Central to evaluating any modification is a two-sided principle rooted in the insights of Arthur Laffer. While historically applied to ordinary income tax, the Laffer Curve logic applies acutely to capital gains taxation because realizations are entirely optional; when tax rates are too high, investors simply lock in their assets, freezing market liquidity and starving the Treasury. There is an undeniable optimum rate for revenue generation—it is demonstrably not 100 percent, but crucially, it is also not 0 percent. Recognizing that this optimum lies between these two extremes is what guides the balanced reforms suggested for Section 1031 exchanges and the eventual taxation of inherited Roth IRAs. By capturing revenue at an optimized threshold without completely erasing the incentive to invest, the government can maximize public finance health while sustaining economic velocity.

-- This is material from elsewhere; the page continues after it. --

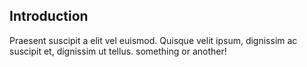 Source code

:## Introduction
Praesent suscipit a elit vel euismod. Quisque velit ipsum, dignissim ac suscipit et, dignissim ut tellus. something or another!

Ultimately, reforming capital gains is not just a theoretical math exercise; it has a profound, real-world impact on broader economic growth and major societal pain points. This is especially true in the residential housing market, where the current tax code forces an artificial freeze on inventory. When an elderly homeowner faces a massive tax penalty for downsizing or moving closer to family, they choose to stay put to preserve a full step-up in basis at death. This lock-in effect starves the market of entry-level housing supply, which is a vital driver of macroeconomic expansion. Furthermore, it adds unnecessary financial friction to incredibly difficult, emotional end-of-life housing decisions—including transitions into assisted living or managing long-term care spend-down rules. A truly complete tax reconciliation framework must recognize these intersecting pressures, ensuring that capital gains rules unlock market velocity rather than penalizing families during critical life transitions.